We then remove the path from both the original image AND from the x_map. A visualization or two will be helpful here. We take our initial image and find the cost matrix and the path through that matrix. We then take our map of x coordinates and remove the path (highlighted in green) from both the original image and the map.

The map now contains a…map I suppose… of where the pixels were in the original image. In this case, we can see that the pixel that is currently in the first row, second column, came from the third column and so on. To keep track of our paths so that we can draw every removed path on the original image, we just need to add where the path is in the map. Then we can draw on the image easily.

# This is done on every removal step
x_map = x_map[mask].reshape(h, w - 1)

# This is done once, at the end
out_image = image.copy()
for path in all_paths:
    out_image[(y, path)] = (0, 0, 255)

Now we can finally recreate the pictures from the paper:

The original on the left, the result on the right.

This image set reveals an important shortcoming of backward energy. The resulting image is not very realistic as the low energy paths have all gone through the left/right sides of the image and through the support pillar. Using forward energy, we can correct these issues:

And get a nice, more realistic result:

Expanding an Image

Expanding an image is, in principle, the same operation as reducing. We iterate through the original image, shrinking it by the same number of columns that wish to later expand the original by. As we remove columns, we keep track of what we’ve removed. Finally, we go back to the original image and add those seams back. We can make the results more realistic by adding a new seam that is the average of the pixels around it, instead of a direct copy. This creates a more uniform blending of the final image.

The tricky part here is keeping track of where the seams should go in the expanded image. It’s very easy to distort the image by messing up your x-coordinates here.

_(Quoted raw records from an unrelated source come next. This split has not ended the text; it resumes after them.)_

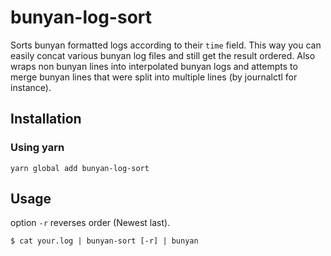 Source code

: # bunyan-log-sort

Sorts bunyan formatted logs according to their `time` field. This way you can easily concat various bunyan log files and still get the result ordered.
Also wraps non bunyan lines into interpolated bunyan logs and attempts to merge bunyan lines that were split into multiple lines (by journalctl for instance). 

## Installation

### Using yarn
`yarn global add bunyan-log-sort`

## Usage

option `-r` reverses order (Newest last).

`$ cat your.log | bunyan-sort [-r] | bunyan`
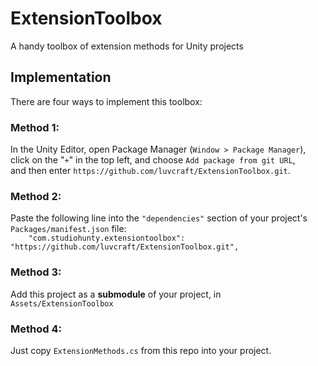 # ExtensionToolbox
A handy toolbox of extension methods for Unity projects
## Implementation
There are four ways to implement this toolbox:
### Method 1:
In the Unity Editor, open Package Manager (`Window > Package Manager`),\
click on the "`+`" in the top left, and choose `Add package from git URL`,\
and then enter `https://github.com/luvcraft/ExtensionToolbox.git`.
### Method 2:
Paste the following line into the `"dependencies"` section of your project's `Packages/manifest.json` file:\
`    "com.studiohunty.extensiontoolbox": "https://github.com/luvcraft/ExtensionToolbox.git",`
### Method 3:
Add this project as a **submodule** of your project, in `Assets/ExtensionToolbox`
### Method 4:
Just copy `ExtensionMethods.cs` from this repo into your project.
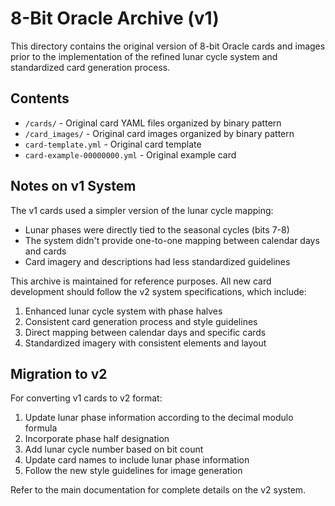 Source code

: # 8-Bit Oracle Archive (v1)

This directory contains the original version of 8-bit Oracle cards and images prior to the implementation of the refined lunar cycle system and standardized card generation process.

## Contents

- `/cards/` - Original card YAML files organized by binary pattern
- `/card_images/` - Original card images organized by binary pattern
- `card-template.yml` - Original card template
- `card-example-00000000.yml` - Original example card

## Notes on v1 System

The v1 cards used a simpler version of the lunar cycle mapping:
- Lunar phases were directly tied to the seasonal cycles (bits 7-8)
- The system didn't provide one-to-one mapping between calendar days and cards
- Card imagery and descriptions had less standardized guidelines

This archive is maintained for reference purposes. All new card development should follow the v2 system specifications, which include:

1. Enhanced lunar cycle system with phase halves
2. Consistent card generation process and style guidelines
3. Direct mapping between calendar days and specific cards
4. Standardized imagery with consistent elements and layout

## Migration to v2

For converting v1 cards to v2 format:

1. Update lunar phase information according to the decimal modulo formula
2. Incorporate phase half designation
3. Add lunar cycle number based on bit count
4. Update card names to include lunar phase information
5. Follow the new style guidelines for image generation

Refer to the main documentation for complete details on the v2 system. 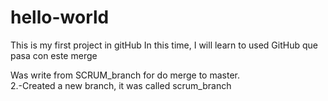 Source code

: # hello-world
This is my first project in gitHub
In this time, I will learn to used GitHub 
que pasa con este merge  

Was write from SCRUM_branch for do merge to master.  
2.-Created a new branch, it was called scrum_branch 
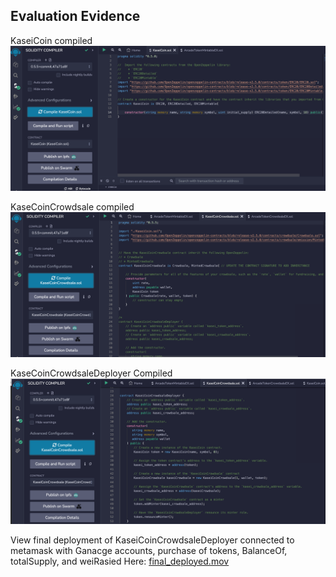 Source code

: ## Evaluation Evidence

KaseiCoin compiled
![KaseiCoin compiled](KaseiCoin_compiled.png)

KaseCoinCrowdsale compiled
![KaseiCoinCrowsale compiled](KaseiCoinCrowdsale_compiled.png)

KaseCoinCrowdsaleDeployer Compiled
![KaseiCoinCrowsaleDeployer compiled](KaseiCoinCrowdsaleDeployer_compiled.png)

View final deployment of KaseiCoinCrowdsaleDeployer connected to metamask with Ganacge accounts, purchase of tokens, BalanceOf, totalSupply, and weiRasied Here: [final_deployed.mov](./final_deployed.mov) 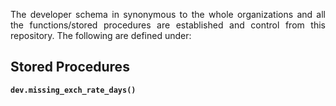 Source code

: <div align = "justify">

The developer schema in synonymous to the whole organizations and all the functions/stored procedures are established and control from this
repository. The following are defined under:

## Stored Procedures

**`dev.missing_exch_rate_days()`**

</div>
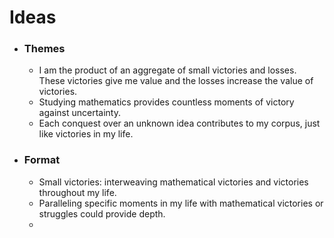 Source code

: # Ideas

- ### Themes
  - I am the product of an aggregate of small victories and losses. These victories give me value and the losses increase the value of victories.
  - Studying mathematics provides countless moments of victory against uncertainty.
  - Each conquest over an unknown idea contributes to my corpus, just like victories in my life.

- ### Format
  - Small victories: interweaving mathematical victories and victories throughout my life.
  - Paralleling specific moments in my life with mathematical victories or struggles could provide depth.
  -
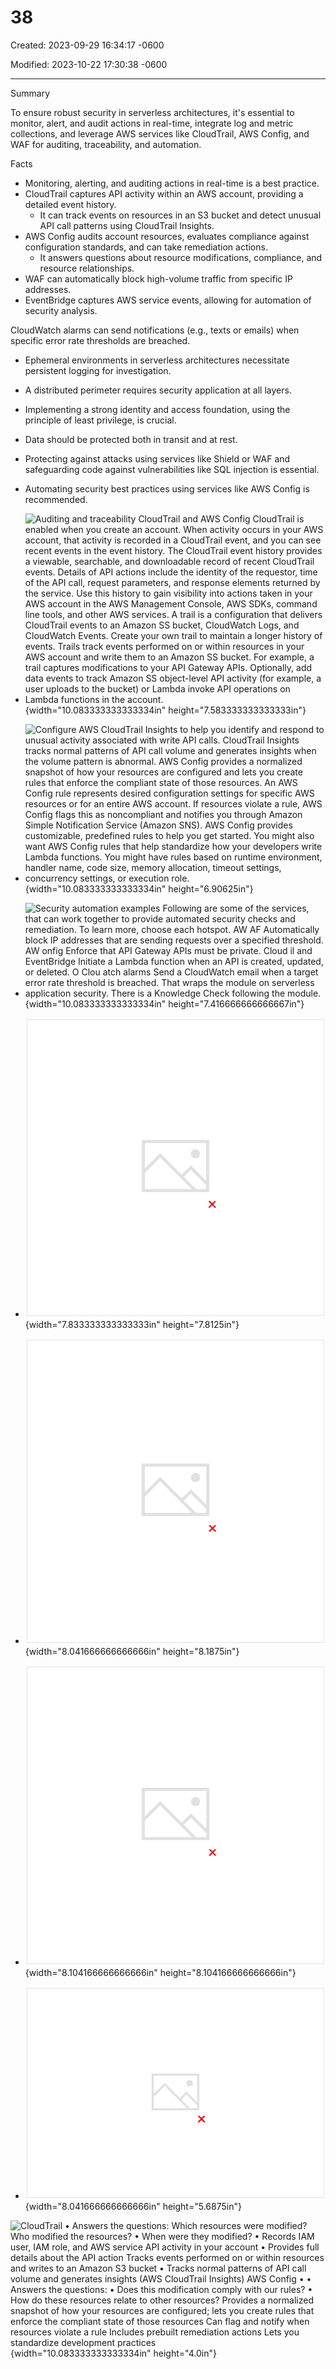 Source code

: # 38

Created: 2023-09-29 16:34:17 -0600

Modified: 2023-10-22 17:30:38 -0600

---

Summary

To ensure robust security in serverless architectures, it's essential to monitor, alert, and audit actions in real-time, integrate log and metric collections, and leverage AWS services like CloudTrail, AWS Config, and WAF for auditing, traceability, and automation.

Facts

- Monitoring, alerting, and auditing actions in real-time is a best practice.
- CloudTrail captures API activity within an AWS account, providing a detailed event history.
  - It can track events on resources in an S3 bucket and detect unusual API call patterns using CloudTrail Insights.
- AWS Config audits account resources, evaluates compliance against configuration standards, and can take remediation actions.
  - It answers questions about resource modifications, compliance, and resource relationships.
- WAF can automatically block high-volume traffic from specific IP addresses.
- EventBridge captures AWS service events, allowing for automation of security analysis.



CloudWatch alarms can send notifications (e.g., texts or emails) when specific error rate thresholds are breached.

- Ephemeral environments in serverless architectures necessitate persistent logging for investigation.
- A distributed perimeter requires security application at all layers.
- Implementing a strong identity and access foundation, using the principle of least privilege, is crucial.
- Data should be protected both in transit and at rest.
- Protecting against attacks using services like Shield or WAF and safeguarding code against vulnerabilities like SQL injection is essential.
- Automating security best practices using services like AWS Config is recommended.
- ![Auditing and traceability CloudTrail and AWS Config CloudTrail is enabled when you create an account. When activity occurs in your AWS account, that activity is recorded in a CloudTrail event, and you can see recent events in the event history. The CloudTrail event history provides a viewable, searchable, and downloadable record of recent CloudTrail events. Details of API actions include the identity of the requestor, time of the API call, request parameters, and response elements returned by the service. Use this history to gain visibility into actions taken in your AWS account in the AWS Management Console, AWS SDKs, command line tools, and other AWS services. A trail is a configuration that delivers CloudTrail events to an Amazon SS bucket, CloudWatch Logs, and CloudWatch Events. Create your own trail to maintain a longer history of events. Trails track events performed on or within resources in your AWS account and write them to an Amazon SS bucket. For example, a trail captures modifications to your API Gateway APIs. Optionally, add data events to track Amazon SS object-level API activity (for example, a user uploads to the bucket) or Lambda invoke API operations on Lambda functions in the account. ](../../../media/AWS-Developing-Serverless-Solutions-on-AWS-Module-10-38-image1.png){width="10.083333333333334in" height="7.583333333333333in"}



- ![Configure AWS CloudTrail Insights to help you identify and respond to unusual activity associated with write API calls. CloudTrail Insights tracks normal patterns of API call volume and generates insights when the volume pattern is abnormal. AWS Config provides a normalized snapshot of how your resources are configured and lets you create rules that enforce the compliant state of those resources. An AWS Config rule represents desired configuration settings for specific AWS resources or for an entire AWS account. If resources violate a rule, AWS Config flags this as noncompliant and notifies you through Amazon Simple Notification Service (Amazon SNS). AWS Config provides customizable, predefined rules to help you get started. You might also want AWS Config rules that help standardize how your developers write Lambda functions. You might have rules based on runtime environment, handler name, code size, memory allocation, timeout settings, concurrency settings, or execution role. ](../../../media/AWS-Developing-Serverless-Solutions-on-AWS-Module-10-38-image2.png){width="10.083333333333334in" height="6.90625in"}



- ![Security automation examples Following are some of the services, that can work together to provide automated security checks and remediation. To learn more, choose each hotspot. AW AF Automatically block IP addresses that are sending requests over a specified threshold. AW onfig Enforce that API Gateway APIs must be private. Cloud il and EventBridge Initiate a Lambda function when an API is created, updated, or deleted. O Clou atch alarms Send a CloudWatch email when a target error rate threshold is breached. That wraps the module on serverless application security. There is a Knowledge Check following the module. ](../../../media/AWS-Developing-Serverless-Solutions-on-AWS-Module-10-38-image3.png){width="10.083333333333334in" height="7.416666666666667in"}



- ![AWS WAF AWS WAF provides a set of AWS managed rules to provide protection against common application vulnerabilities or other unwanted traffic, without having to write your own rules. In addition, you can automate updates to AWS WAF rules using Lambda, which can analyze web logs, identify malicious requests, and automatically update security rules. For example, AWS WAF rules can be updated to automatically block IP addresses that are sending requests over a specified threshold. ](../../../media/AWS-Developing-Serverless-Solutions-on-AWS-Module-10-38-image4.png){width="7.833333333333333in" height="7.8125in"}



- ![AWS Config AWS Config provides a set of AWS managed rules to evaluate whether your AWS resources comply with common best practices. You can write custom rules. These rules can identify whether a resource is compliant or not. You can manually or automatically remediate noncompliant resources. For example, it would be possible to enforce that APIs defined in API Gateway must be private. Any attempt to change to a Regional or edge API could invoke a function to update the API back to a private endpoint. ](../../../media/AWS-Developing-Serverless-Solutions-on-AWS-Module-10-38-image5.png){width="8.041666666666666in" height="8.1875in"}



- ![CloudTrail and EventBridge CloudTrail can detect when management API calls are made against API Gateway and send notifications to EventBridge. EventBridge is a serverless event bus service that makes it easy to connect your applications with data from a variety of sources. EventBridge has the ability to direct messages to a number of available targets based on matched rules. For example, a rule could be created to invoke a Lambda function when an API is created, updated, or deleted. ](../../../media/AWS-Developing-Serverless-Solutions-on-AWS-Module-10-38-image6.png){width="8.104166666666666in" height="8.104166666666666in"}



- ![](../../../media/AWS-Developing-Serverless-Solutions-on-AWS-Module-10-38-image7.png){width="8.041666666666666in" height="5.6875in"}







![CloudTrail • Answers the questions: Which resources were modified? Who modified the resources? • When were they modified? • Records IAM user, IAM role, and AWS service API activity in your account • Provides full details about the API action Tracks events performed on or within resources and writes to an Amazon S3 bucket • Tracks normal patterns of API call volume and generates insights (AWS CloudTrail Insights) AWS Config • • Answers the questions: • Does this modification comply with our rules? • How do these resources relate to other resources? Provides a normalized snapshot of how your resources are configured; lets you create rules that enforce the compliant state of those resources Can flag and notify when resources violate a rule Includes prebuilt remediation actions Lets you standardize development practices ](../../../media/AWS-Developing-Serverless-Solutions-on-AWS-Module-10-38-image8.png){width="10.083333333333334in" height="4.0in"}










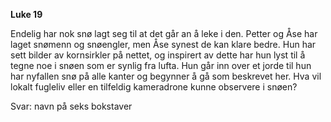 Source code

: **Luke 19**

Endelig har nok snø lagt seg til at det går an å leke i den. Petter og Åse har laget snømenn og snøengler, men Åse synest de kan klare bedre. Hun har sett bilder av kornsirkler på nettet, og inspirert av dette har hun lyst til å tegne noe i snøen som er synlig fra lufta. Hun går inn over et jorde til hun har nyfallen snø på alle kanter og begynner å gå som beskrevet her. Hva vil lokalt fugleliv eller en tilfeldig kameradrone kunne observere i snøen?

Svar: navn på seks bokstaver

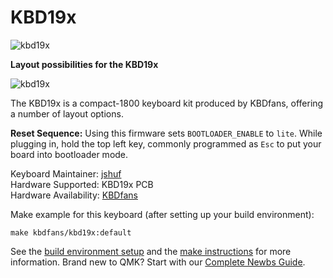 # KBD19x

![kbd19x](https://i.imgur.com/0hWTEnh.jpg)

**Layout possibilities for the KBD19x**

![kbd19x](https://i.imgur.com/pVaR2zY.png)

The KBD19x is a compact-1800 keyboard kit produced by KBDfans, offering a number of layout options.

**Reset Sequence:** Using this firmware sets `BOOTLOADER_ENABLE` to `lite`. While plugging in, hold the top left key, commonly programmed as `Esc` to put your board into bootloader mode. 

Keyboard Maintainer: [jshuf](https://github.com/jshuf)  
Hardware Supported: KBD19x PCB  
Hardware Availability: [KBDfans](https://kbdfans.cn)

Make example for this keyboard (after setting up your build environment):

    make kbdfans/kbd19x:default

See the [build environment setup](https://docs.qmk.fm/#/getting_started_build_tools) and the [make instructions](https://docs.qmk.fm/#/getting_started_make_guide) for more information. Brand new to QMK? Start with our [Complete Newbs Guide](https://docs.qmk.fm/#/newbs).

We can update each seam as we add it, shifting it according to the seams we already have in our library:

current_x = all_paths[-1]
for path in all_paths:
    mask = path < current_x
    current_x[mask] += 1

Visualizing this process looks like this:

As you can see, the individual paths are not continuous in the newly expanded image, but they are continuous in the final image. We can see all added paths in a 150% expansion:

And there you have it! You can have quite a bit of fun with this algorithm. Applying it to something more complicated, like a face, produces a caricature effect where the algorithm removes the unimportant spaces (like your forehead) and leaves you with a carnival-esque drawing. You can also run the removal operation followed by the expand operation. This will tend to amplify important features but in a face will leave you looking like a distant, chubby relative.